By 2060, almost 14 million Americans will suffer from Alzheimer's disease, a number that's nearly three times as high as today, a new report projects.
"This study shows that as the U.S. population increases, the number of people affected by Alzheimer's disease and related dementias will rise, especially among minority populations," said Dr. Robert Redfield, director of the U.S. Centers for Disease Control and Prevention.
The agency report noted that 5 million Americans -- 1.6 percent of the population -- had Alzheimer's disease in 2014.
But that number is estimated to increase to 13.9 million by 2060, equaling nearly 3.3 percent of a projected population of 417 million people.
Currently, Alzheimer's disease is the fifth leading cause of death for Americans age 65 and older, the CDC said. The new report finds that white Americans will continue to comprise the majority of Alzheimer's cases, simply due to their sheer numbers. But minorities will be hit especially hard.
Among people 65 and older, blacks currently have the highest prevalence of Alzheimer's disease and related dementia at 13.8 percent, the CDC said. That's followed by Hispanics (12.2 percent), and whites (10.3 percent).
By 2060, the CDC researchers estimated that 3.2 million Hispanics and 2.2 million black Americans will be afflicted with Alzheimer's or a related dementia.
One reason for the increase in U.S. Alzheimer's cases could be inroads made against other diseases of aging. As people are able to live longer with chronic illnesses such as heart disease or diabetes, their odds for developing a dementia in old age rises, the CDC explained.
All of this means more Americans will also become caregivers for loved ones with dementia. That makes spotting the disease early even more important, Redfield said.
"Early diagnosis is key to helping people and their families cope with loss of memory, navigate the health care system, and plan for their care in the future," he said in a CDC news release.
Planning can help ease caregiver burden, added study lead author Kevin Matthews, of the CDC's National Center for Chronic Disease Prevention and Health Promotion.

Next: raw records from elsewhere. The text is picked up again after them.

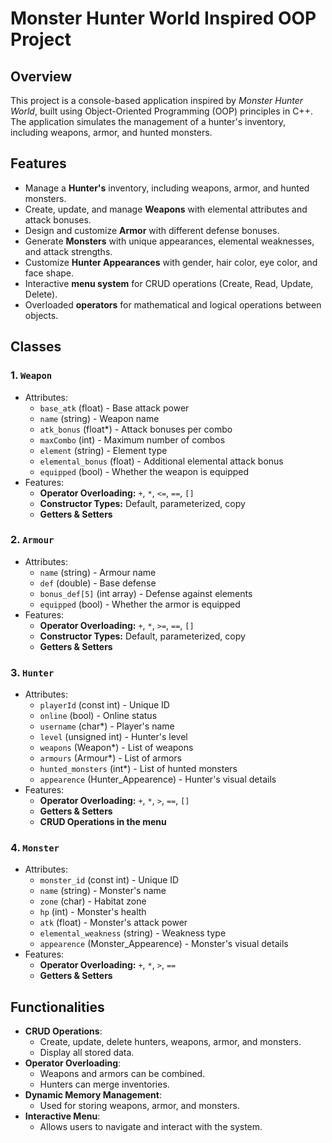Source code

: # Monster Hunter World Inspired OOP Project

## Overview
This project is a console-based application inspired by *Monster Hunter World*, built using Object-Oriented Programming (OOP) principles in C++. The application simulates the management of a hunter's inventory, including weapons, armor, and hunted monsters.

## Features
- Manage a **Hunter's** inventory, including weapons, armor, and hunted monsters.
- Create, update, and manage **Weapons** with elemental attributes and attack bonuses.
- Design and customize **Armor** with different defense bonuses.
- Generate **Monsters** with unique appearances, elemental weaknesses, and attack strengths.
- Customize **Hunter Appearances** with gender, hair color, eye color, and face shape.
- Interactive **menu system** for CRUD operations (Create, Read, Update, Delete).
- Overloaded **operators** for mathematical and logical operations between objects.

## Classes
### 1. `Weapon`
   - Attributes:
     - `base_atk` (float) - Base attack power
     - `name` (string) - Weapon name
     - `atk_bonus` (float*) - Attack bonuses per combo
     - `maxCombo` (int) - Maximum number of combos
     - `element` (string) - Element type
     - `elemental_bonus` (float) - Additional elemental attack bonus
     - `equipped` (bool) - Whether the weapon is equipped
   - Features:
     - **Operator Overloading:** `+`, `*`, `<=`, `==`, `[]`
     - **Constructor Types:** Default, parameterized, copy
     - **Getters & Setters**

### 2. `Armour`
   - Attributes:
     - `name` (string) - Armour name
     - `def` (double) - Base defense
     - `bonus_def[5]` (int array) - Defense against elements
     - `equipped` (bool) - Whether the armor is equipped
   - Features:
     - **Operator Overloading:** `+`, `*`, `>=`, `==`, `[]`
     - **Constructor Types:** Default, parameterized, copy
     - **Getters & Setters**

### 3. `Hunter`
   - Attributes:
     - `playerId` (const int) - Unique ID
     - `online` (bool) - Online status
     - `username` (char*) - Player's name
     - `level` (unsigned int) - Hunter's level
     - `weapons` (Weapon*) - List of weapons
     - `armours` (Armour*) - List of armors
     - `hunted_monsters` (int*) - List of hunted monsters
     - `appearence` (Hunter_Appearence) - Hunter's visual details
   - Features:
     - **Operator Overloading:** `+`, `*`, `>`, `==`, `[]`
     - **Getters & Setters**
     - **CRUD Operations in the menu**

### 4. `Monster`
   - Attributes:
     - `monster_id` (const int) - Unique ID
     - `name` (string) - Monster's name
     - `zone` (char) - Habitat zone
     - `hp` (int) - Monster's health
     - `atk` (float) - Monster's attack power
     - `elemental_weakness` (string) - Weakness type
     - `appearence` (Monster_Appearence) - Monster's visual details
   - Features:
     - **Operator Overloading:** `+`, `*`, `>`, `==`
     - **Getters & Setters**

## Functionalities
- **CRUD Operations**:
  - Create, update, delete hunters, weapons, armor, and monsters.
  - Display all stored data.
- **Operator Overloading**:
  - Weapons and armors can be combined.
  - Hunters can merge inventories.
- **Dynamic Memory Management**:
  - Used for storing weapons, armor, and monsters.
- **Interactive Menu**:
  - Allows users to navigate and interact with the system.

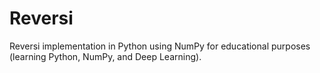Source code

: # Reversi

Reversi implementation in Python using NumPy for educational purposes (learning Python, NumPy, and Deep Learning).
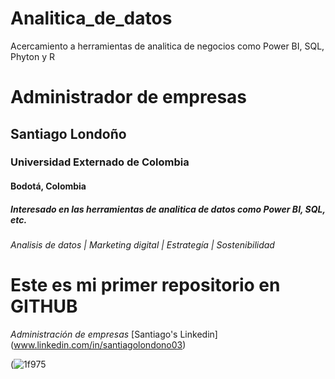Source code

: # Analitica_de_datos
Acercamiento a herramientas de analitica de negocios como Power BI, SQL, Phyton y R
# Administrador de empresas
## Santiago Londoño
### Universidad Externado de Colombia
#### Bodotá, Colombia
##### Interesado en las herramientas de analitica de datos como Power BI, SQL, etc.
###### Analisis de datos | Marketing digital | Estrategía | Sostenibilidad


# **Este es mi primer repositorio en GITHUB**
*Administración de empresas*
[Santiago's Linkedin] (www.linkedin.com/in/santiagolondono03)


(![1f975](https://github.com/user-attachments/assets/46f16da8-6488-42e6-b998-43c402f35d7)

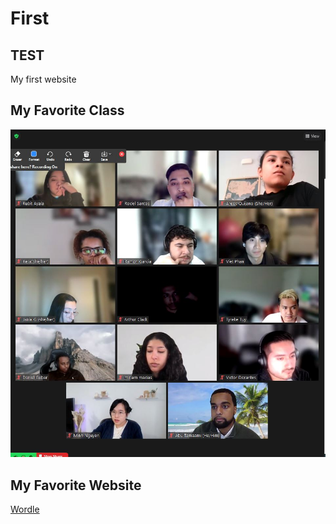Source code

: # First
## TEST

My first website

## My Favorite Class
![Awesome class](Capture.JPG)

## My Favorite Website
[Wordle](https://www.nytimes.com/games/wordle/index.html)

"It is important for people who think their daily lives are impacted by memory loss to discuss these concerns with a health care provider," Matthews said. "An early assessment and diagnosis is key to planning for their health care needs, including long-term services and supports, as the disease progresses."
The study was published online Sept. 19 in Alzheimer's & Dementia: The Journal of the Alzheimer's Association.